The Mitochondrial Citrate Carrier (SLC25A1) Sustains Redox Homeostasis and Mitochondrial Metabolism Supporting Radioresistance of Cancer Cells With Tolerance to Cycling Severe Hypoxia

Pronounced resistance of lung cancer cells to radiotherapy and chemotherapy is a major barrier to successful treatment. Herein, both tumor hypoxia and the upregulation of the cellular antioxidant defense systems observed during malignant progression can contribute to radioresistance. We recently found that exposure to chronic cycling severe hypoxia/reoxygenation stress results in glutamine-dependent upregulation of cellular glutathione (GSH) levels and associated radiation resistance opening novel routes for tumor cell-specific radiosensitization. Here, we explored the role of the mitochondrial citrate carrier (SLC25A1) for the improved antioxidant defense of cancer cells with tolerance to acute and chronic severe hypoxia/reoxygenation stress and the use of pharmacologic SLC25A1 inhibition for tumor cell radiosensitization. Exposure to acute or chronic cycling severe hypoxia/reoxygenation stress triggered upregulated expression of SLC25A1 in lung cancer, prostate cancer, and glioblastoma cells in vitro.
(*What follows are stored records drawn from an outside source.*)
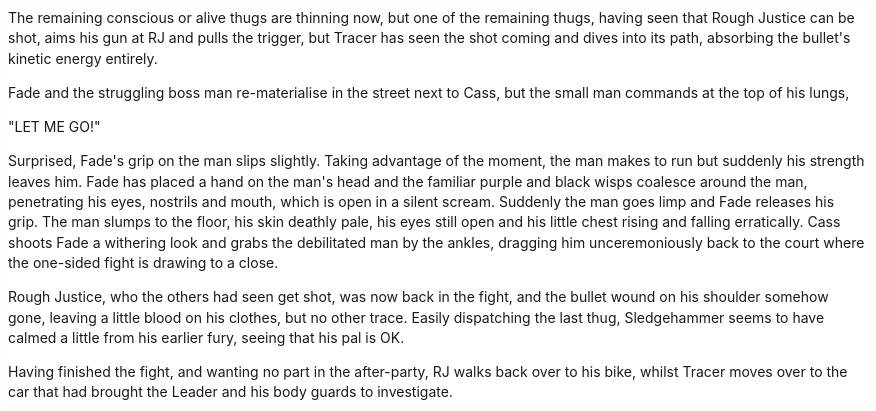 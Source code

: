 The remaining conscious or alive thugs are thinning now, but one of the remaining thugs, having seen that Rough Justice can be shot, aims his gun at RJ and pulls the trigger, but Tracer has seen the shot coming and dives into its path, absorbing the bullet's kinetic energy entirely.

Fade and the struggling boss man re-materialise in the street next to Cass, but the small man commands at the top of his lungs,

"LET ME GO!"

Surprised, Fade's grip on the man slips slightly. Taking advantage of the moment, the man makes to run but suddenly his strength leaves him. Fade has placed a hand on the man's head and the familiar purple and black wisps coalesce around the man, penetrating his eyes, nostrils and mouth, which is open in a silent scream. Suddenly the man goes limp and Fade releases his grip. The man slumps to the floor, his skin deathly pale, his eyes still open and his little chest rising and falling erratically. Cass shoots Fade a withering look and grabs the debilitated man by the ankles, dragging him unceremoniously back to the court where the one-sided fight is drawing to a close.

Rough Justice, who the others had seen get shot, was now back in the fight, and the bullet wound on his shoulder somehow gone, leaving a little blood on his clothes, but no other trace. Easily dispatching the last thug, Sledgehammer seems to have calmed a little from his earlier fury, seeing that his pal is OK.

Having finished the fight, and wanting no part in the after-party, RJ walks back over to his bike, whilst Tracer moves over to the car that had brought the Leader and his body guards to investigate. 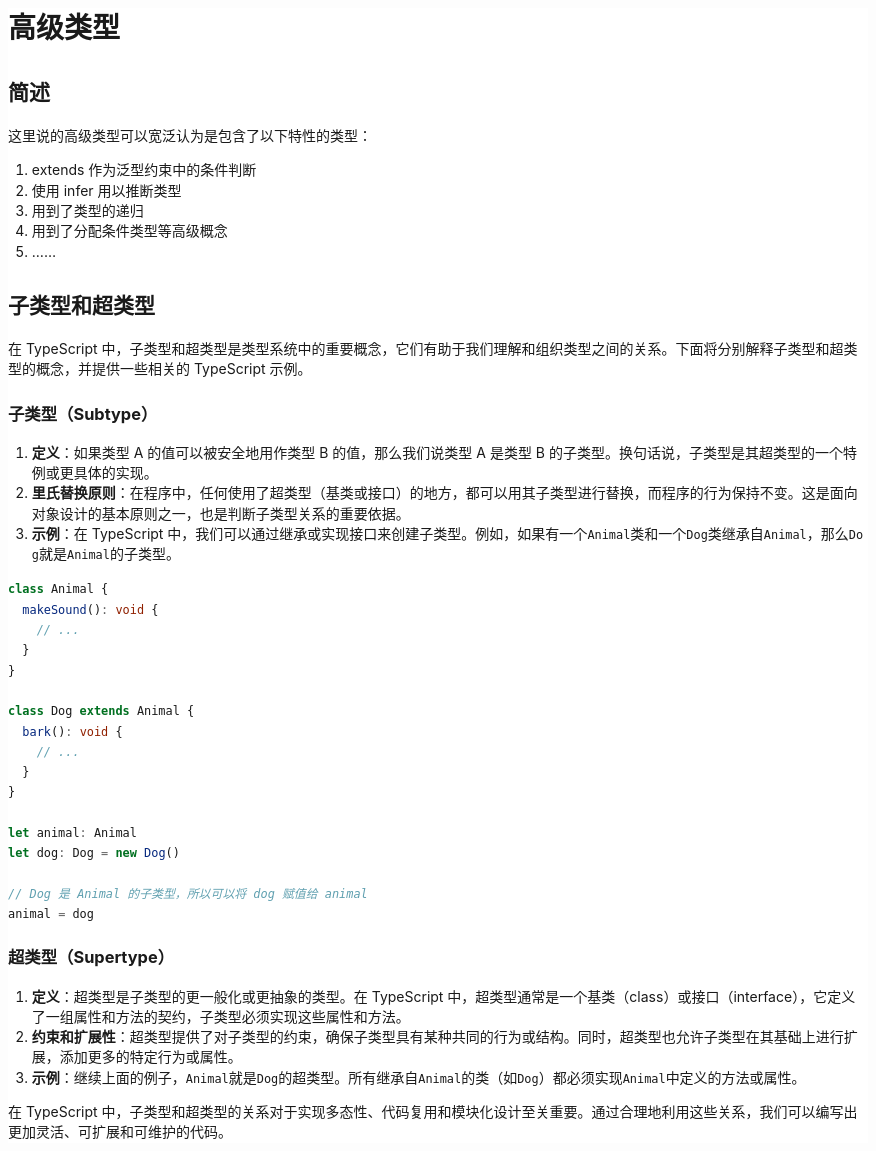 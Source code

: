 # 高级类型

## 简述

这里说的高级类型可以宽泛认为是包含了以下特性的类型：

1. extends 作为泛型约束中的条件判断
2. 使用 infer 用以推断类型
3. 用到了类型的递归
4. 用到了分配条件类型等高级概念
5. ……

## 子类型和超类型

在 TypeScript 中，子类型和超类型是类型系统中的重要概念，它们有助于我们理解和组织类型之间的关系。下面将分别解释子类型和超类型的概念，并提供一些相关的 TypeScript 示例。

### 子类型（Subtype）

1. **定义**：如果类型 A 的值可以被安全地用作类型 B 的值，那么我们说类型 A 是类型 B 的子类型。换句话说，子类型是其超类型的一个特例或更具体的实现。
2. **里氏替换原则**：在程序中，任何使用了超类型（基类或接口）的地方，都可以用其子类型进行替换，而程序的行为保持不变。这是面向对象设计的基本原则之一，也是判断子类型关系的重要依据。
3. **示例**：在 TypeScript 中，我们可以通过继承或实现接口来创建子类型。例如，如果有一个`Animal`类和一个`Dog`类继承自`Animal`，那么`Dog`就是`Animal`的子类型。

```typescript
class Animal {
  makeSound(): void {
    // ...
  }
}

class Dog extends Animal {
  bark(): void {
    // ...
  }
}

let animal: Animal
let dog: Dog = new Dog()

// Dog 是 Animal 的子类型，所以可以将 dog 赋值给 animal
animal = dog
```

### 超类型（Supertype）

1. **定义**：超类型是子类型的更一般化或更抽象的类型。在 TypeScript 中，超类型通常是一个基类（class）或接口（interface），它定义了一组属性和方法的契约，子类型必须实现这些属性和方法。
2. **约束和扩展性**：超类型提供了对子类型的约束，确保子类型具有某种共同的行为或结构。同时，超类型也允许子类型在其基础上进行扩展，添加更多的特定行为或属性。
3. **示例**：继续上面的例子，`Animal`就是`Dog`的超类型。所有继承自`Animal`的类（如`Dog`）都必须实现`Animal`中定义的方法或属性。

在 TypeScript 中，子类型和超类型的关系对于实现多态性、代码复用和模块化设计至关重要。通过合理地利用这些关系，我们可以编写出更加灵活、可扩展和可维护的代码。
Interestingly, exposure to ionizing radiation (IR) further promoted SLC25A1 expression. Inhibition of SLC25A1 by 1,2,3-benzene-tricarboxylic acid (BTA) disturbed cellular and mitochondrial redox homeostasis, lowered mitochondrial metabolism, and reduced metabolic flexibility of cancer cells. Even more important, combining IR with BTA was able to overcome increased radioresistance induced by adaptation to chronic cycling severe hypoxia/reoxygenation stress. This radiosensitizing effect of BTA-treated cells was linked to increased reactive oxygen species and reduced DNA repair capacity. Of note, key findings could be reproduced when using the SLC25A1-inhibitor 4-Chloro-3-[[(3-nitrophenyl)amino]sulfonyl]-benzoic acid (CNASB). Moreover, in silico analysis of publically available databases applying the Kaplan–Meier plotter tool (kmplot.com) revealed that overexpression of SLC25A1 was associated with reduced survival of lung cancer patients suggesting a potential link to aggressive cancers. We show that SLC25A1 can contribute to the increased antioxidant defense of cancer cells allowing them to escape the cytotoxic effects of IR. Since upregulation of SLC25A1 is induced by adverse conditions in the tumor environment, exposure to IR, or both pharmacologic inhibition of SLC25A1 might be an effective strategy for radiosensitization of cancer cells particularly in chronically hypoxic tumor fractions.